Hoy nada se sabe de la estridente denuncia que estará durmiendo el sueño de los justos. Aunque conserve tratamiento administrativo, políticamente no tiene ninguna relevancia en un país en el que toda justicia es política.
A principios de mayo de este año, los senadores del Frente de Todos votaron un proyecto de declaración para que el ministro Martín Guzmán no le pague al FMI y al Club de París con los Derechos Especiales de Giro (DEG), los recursos que va a enviar el organismo a los países miembro para hacer frente a los efectos de la pandemia. La proclama proponía “impulsar la suspensión de los pagos por capital e intereses con el FMI y el Club de París, mientras se extienda la emergencia sanitaria”. Y denunciaba que el Fondo violó sus propios reglamentos porque facilitó el financiamiento de la fuga de capitales para enriquecer a un “puñado de poderosos”. También explicaba que el mayor préstamo de la historia del Fondo fue una decisión política deliberada para garantizar la reelección de Macri. Y sentenciaba que la “finalidad de este gigantesco endeudamiento impagable es tener a la Argentina encadenada por años a la supervisión y auditoría del FMI”.
Finalmente, en la presentación de candidatos del Frente de Todos para las elecciones legislativas, la vicepresidenta Cristina Kirchner explicó que el país no va a poder usar los DEG para paliar los efectos de la crisis (como van a hacer el resto de los países) porque deberán utilizarse para pagar deuda. Ni siquiera es una imposición formal del FMI que en una explicación publicada en su página web informó que la emisión de DEG “brindaría apoyo de liquidez a muchos países en desarrollo y de bajos ingresos que están luchando, permitiéndoles pagar por la atención médica y apoyar a las personas vulnerables”.

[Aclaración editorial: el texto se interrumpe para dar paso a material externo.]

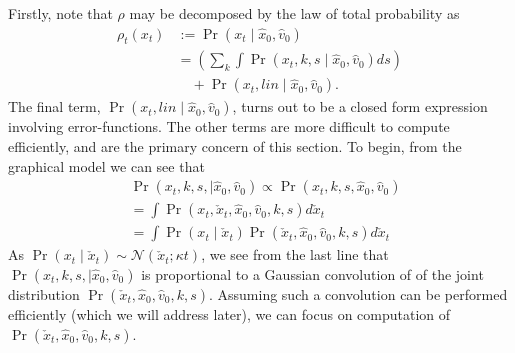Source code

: \documentclass[conference]{IEEEtran}
\begin{document}
Firstly, note that $\rho$ may be decomposed by the law of total probability as
\begin{align*}
	\rho_t(x_t ) &:= \Pr( x_t \mid \hat{x}_0, \hat{v}_0 ) \\
	&= \left( \sum_{k} \int \Pr( x_t, k , s  \mid \hat{x}_0, \hat{v}_0 ) ds \right) \\
	&\quad + \Pr( x_t, lin \mid \hat{x}_0, \hat{v}_0 ).
\end{align*}
The final term, $\Pr( x_t, lin  \mid \hat{x}_0, \hat{v}_0)$, turns out to be a closed form expression involving error-functions.
The other terms are more difficult to compute efficiently, and are the primary concern of this section.
To begin, from the graphical model we can see that
\begin{align*}
	&\Pr( x_t, k,s,\mid \hat{x}_0, \hat{v}_0) \propto \Pr( x_t, k,s,\hat{x}_0, \hat{v}_0) \\
	&= \int \Pr( x_t, \check{x}_t , \hat{x}_0, \hat{v}_0, k,s) d\check{x}_t \\
	&= \int \Pr( x_t \mid \check{x}_t ) \Pr(\check{x}_t , \hat{x}_0, \hat{v}_0, k,s) d\check{x}_t
\end{align*}
As $\Pr( x_t \mid \check{x}_t) \sim \mathcal{N}( \check{x}_t ; \kappa t)$, we see from the last line that $\Pr( x_t, k,s,\mid \hat{x}_0, \hat{v}_0)$ is proportional to a Gaussian convolution of
of the joint distribution $\Pr( \check{x}_t , \hat{x}_0, \hat{v}_0, k,s)$.
Assuming such a convolution can be performed efficiently (which we will address later), we can focus on computation of $\Pr( \check{x}_t , \hat{x}_0, \hat{v}_0, k,s)$.
\end{document}
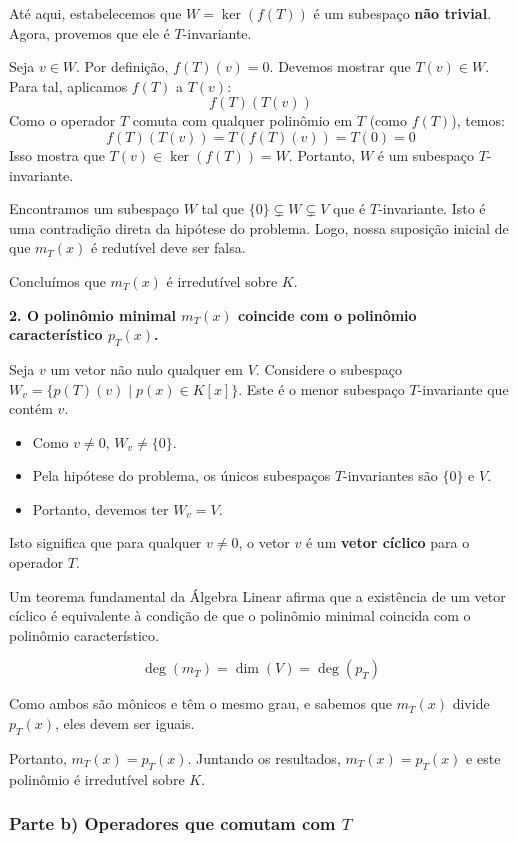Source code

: Até aqui, estabelecemos que $W = \ker(f(T))$ é um subespaço \textbf{não trivial}. Agora, provemos que ele é $T$-invariante.

Seja $v \in W$. Por definição, $f(T)(v) = 0$. Devemos mostrar que $T(v) \in W$. Para tal, aplicamos $f(T)$ a $T(v)$:
\[
f(T)(T(v))
\]
Como o operador $T$ comuta com qualquer polinômio em $T$ (como $f(T)$), temos:
\[
f(T)(T(v)) = T(f(T)(v)) = T(0) = 0
\]
Isso mostra que $T(v) \in \ker(f(T)) = W$. Portanto, $W$ é um subespaço $T$-invariante.

Encontramos um subespaço $W$ tal que $\{0\} \subsetneq W \subsetneq V$ que é $T$-invariante. Isto é uma contradição direta da hipótese do problema. Logo, nossa suposição inicial de que $m_T(x)$ é redutível deve ser falsa.

Concluímos que $m_T(x)$ é irredutível sobre $K$.

\textbf{2. O polinômio minimal $m_T(x)$ coincide com o polinômio característico $p_T(x)$.}

Seja $v$ um vetor não nulo qualquer em $V$. Considere o subespaço $W_v = \{ p(T)(v) \mid p(x) \in K[x]\}$. Este é o menor subespaço $T$-invariante que contém $v$.

\begin{itemize}
    \item Como $v \neq 0$, $W_v \neq \{0\}$.
    \item Pela hipótese do problema, os únicos subespaços $T$-invariantes são $\{0\}$ e $V$.
    \item Portanto, devemos ter $W_v = V$.
\end{itemize}

Isto significa que para qualquer $v \neq 0$, o vetor $v$ é um \textbf{vetor cíclico} para o operador $T$.

Um teorema fundamental da Álgebra Linear afirma que a existência de um vetor cíclico é equivalente à condição de que o polinômio minimal coincida com o polinômio característico.

\[
\deg(m_T) = \dim(V) = \deg(p_T)
\]

Como ambos são mônicos e têm o mesmo grau, e sabemos que $m_T(x)$ divide $p_T(x)$, eles devem ser iguais.

Portanto, $m_T(x) = p_T(x)$. Juntando os resultados, $m_T(x) = p_T(x)$ e este polinômio é irredutível sobre $K$.

\subsubsection*{Parte b) Operadores que comutam com $T$}

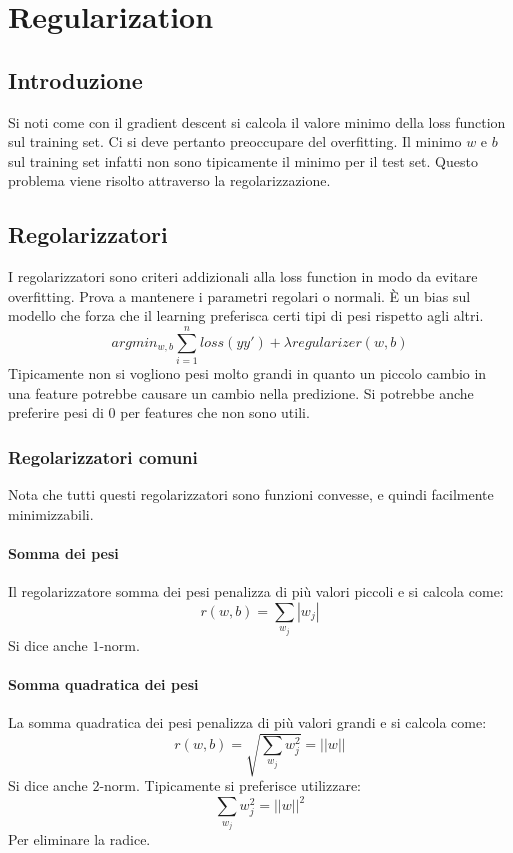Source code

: \chapter{Regularization}

\section{Introduzione}
Si noti come con il gradient descent si calcola il valore minimo della loss function sul training set.
Ci si deve pertanto preoccupare del overfitting.
Il minimo $w$ e $b$ sul training set infatti non sono tipicamente il minimo per il test set.
Questo problema viene risolto attraverso la regolarizzazione.

\section{Regolarizzatori}
I regolarizzatori sono criteri addizionali alla loss function in modo da evitare overfitting.
Prova a mantenere i parametri regolari o normali.
\`E un bias sul modello che forza che il learning preferisca certi tipi di pesi rispetto agli altri.
$$argmin_{w,b}\sum\limits_{i=1}^nloss(yy')+\lambda regularizer(w,b)$$
Tipicamente non si vogliono pesi molto grandi in quanto un piccolo cambio in una feature potrebbe causare un cambio nella predizione.
Si potrebbe anche preferire pesi di $0$ per features che non sono utili.

	\subsection{Regolarizzatori comuni}
	Nota che tutti questi regolarizzatori sono funzioni convesse, e quindi facilmente minimizzabili.
		\subsubsection{Somma dei pesi}
		Il regolarizzatore somma dei pesi penalizza di pi\`u valori piccoli e si calcola come:
		$$r(w,b)=\sum\limits_{w_j}|w_j|$$
		Si dice anche $1$-norm.
		
		\subsubsection{Somma quadratica dei pesi}
		La somma quadratica dei pesi penalizza di pi\`u valori grandi e si calcola come:
		$$r(w,b)=\sqrt{\sum\limits_{w_j}w_j^2} =||w||$$
		Si dice anche $2$-norm. 
		Tipicamente si preferisce utilizzare:
		$$\sum\limits_{w_j}w_j^2 =||w||^2$$
		Per eliminare la radice.
		
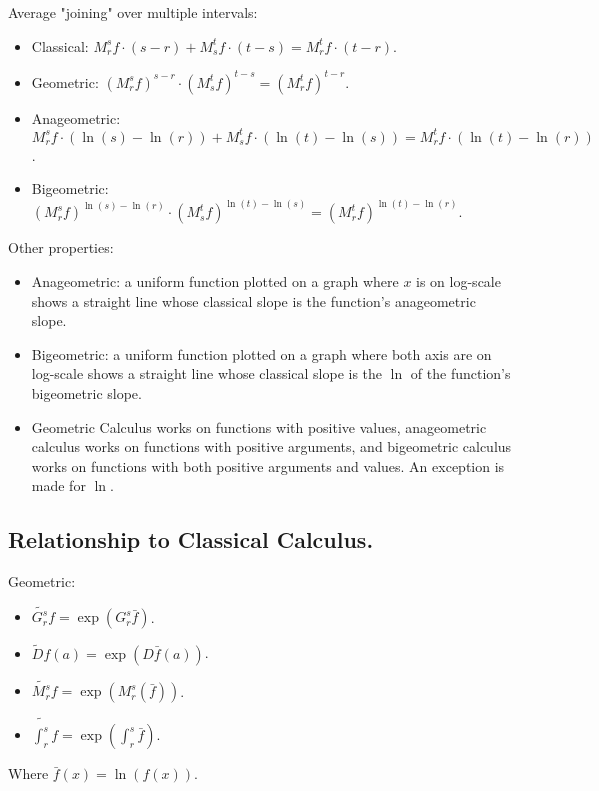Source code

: Average "joining" over multiple intervals:

\begin{itemize}
	\item Classical: $M_r^s f \cdot (s - r) + M_s^t f \cdot (t - s) = M_r^t f \cdot (t - r)$.
	\item Geometric: $(M_r^s f)^{s - r} \cdot (M_s^t f)^{t - s} = (M_r^t f)^{t - r}$.
	\item Anageometric: $M_r^s f \cdot (\ln(s) - \ln(r)) + M_s^t f \cdot (\ln(t) - \ln(s)) = M_r^t f \cdot (\ln(t) - \ln(r))$.
	\item Bigeometric: $(M_r^s f)^{\ln(s) - \ln(r)} \cdot (M_s^t f)^{\ln(t) - \ln(s)} = (M_r^t f)^{\ln(t) - \ln(r)}$.
\end{itemize}

Other properties:

\begin{itemize}
	\item Anageometric: a uniform function plotted on a graph where $x$ is on log-scale shows a straight line whose classical slope is the function's anageometric slope.
	\item Bigeometric: a uniform function plotted on a graph where both axis are on log-scale shows a straight line whose classical slope is the $\ln$ of the function's bigeometric slope. 
	\item Geometric Calculus works on functions with positive values, anageometric calculus works on functions with positive arguments, and bigeometric calculus works on functions with both positive arguments and values. An exception is made for $\ln$.
\end{itemize}

\subsection{Relationship to Classical Calculus.}

Geometric:

\begin{itemize}
	\item $\tilde{G_r^s}f = \exp(G_r^s \bar{f})$.
	\item $\tilde{D}f(a) = \exp(D\bar{f}(a))$.
	\item $\tilde{M_r^s}f = \exp(M_r^s(\bar{f}))$.
	\item $\tilde{\int_r^s} f = \exp(\int_r^s \bar{f})$.
\end{itemize}

Where $\bar{f}(x) = \ln(f(x))$.

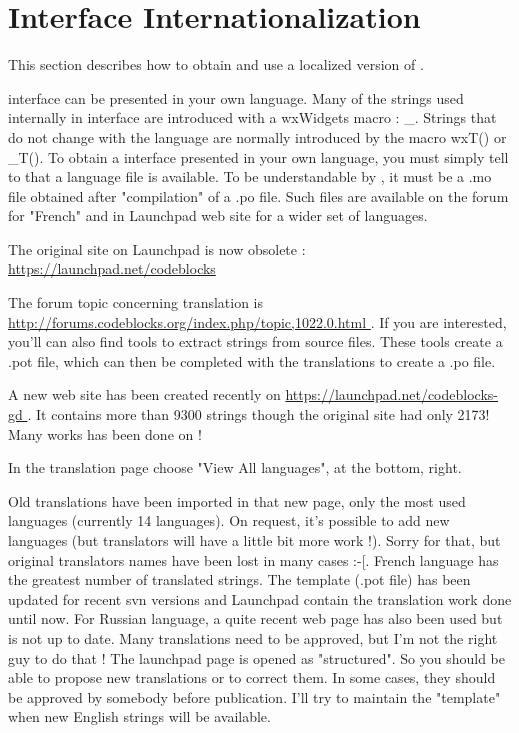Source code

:\section{\codeblocks Interface Internationalization}\label{sec:cb_Internationalization}

This section describes how to obtain and use a localized version of \codeblocks.

\codeblocks interface can be presented in your own language. Many of the strings used internally in \codeblocks interface are introduced with a wxWidgets macro : \_. Strings that do not change with the language are normally introduced by the macro wxT() or \_T(). To obtain a \codeblocks interface presented in your own language, you must simply tell to \codeblocks that a language file is available. To be understandable by \codeblocks, it must be a .mo file obtained after "compilation" of a .po file. Such files are available on the forum for "French" and in Launchpad web site for a wider set of languages.

\begin{description}
\item The original site on Launchpad is now obsolete : \url{https://launchpad.net/codeblocks }
\item The forum topic concerning translation is \url{http://forums.codeblocks.org/index.php/topic,1022.0.html }. If you are interested, you'll can also find tools to extract strings from \codeblocks source files. These tools create a .pot file, which can then be completed with the translations to create a .po file. 
\item A new web site has been created recently on \url{https://launchpad.net/codeblocks-gd }. It contains more than 9300 strings though the original site had only 2173! Many works has been done on \codeblocks !
\end{description}

In the translation page choose "View All languages", at the bottom, right.

Old translations have been imported in that new page, only the most used languages (currently 14 languages). On request, it's possible to add new languages (but translators will have a little bit more work !).\newline
Sorry for that, but original translators names have been lost in many cases  :-[.\newline
French language has the greatest number of translated strings. The template (.pot file) has been updated for recent svn versions and Launchpad contain the translation work done until now. For Russian language, a quite recent web page has also been used but is not up to date. Many translations need to be approved, but I'm not the right guy to do that !\newline
The launchpad page is opened as "structured". So you should be able to propose new translations or to correct them. In some cases, they should be approved by somebody before publication.\newline
I'll try to maintain the "template" when new English strings will be available.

Se le atribuye al novelista estadounidense Francis Scott Fitzgerald la frase que dice: “La prueba de una inteligencia de primer nivel es la capacidad de tener dos ideas opuestas en la mente al mismo tiempo y seguir manteniendo la capacidad de funcionar”. Algunos periodistas calificaron el giro (del gobierno en general y de Cristina Kirchner, en particular) como la muestra más palmaria de “pragmatismo”. Sin embargo, aquella flexible corriente filosófica que tuvo a Charles Sanders Peirce o a John Dewey entre sus máximos exponentes nunca llegó a tal separación entre discurso y realidad. Porque en el terreno del pensamiento se pueden tener uno, dos o mil ideas contradictorias, pero en la práctica (valor supremo, según el pragmatismo) las consecuencias son muy distintas cuando es tan grande la desconexión entre las palabras y las cosas.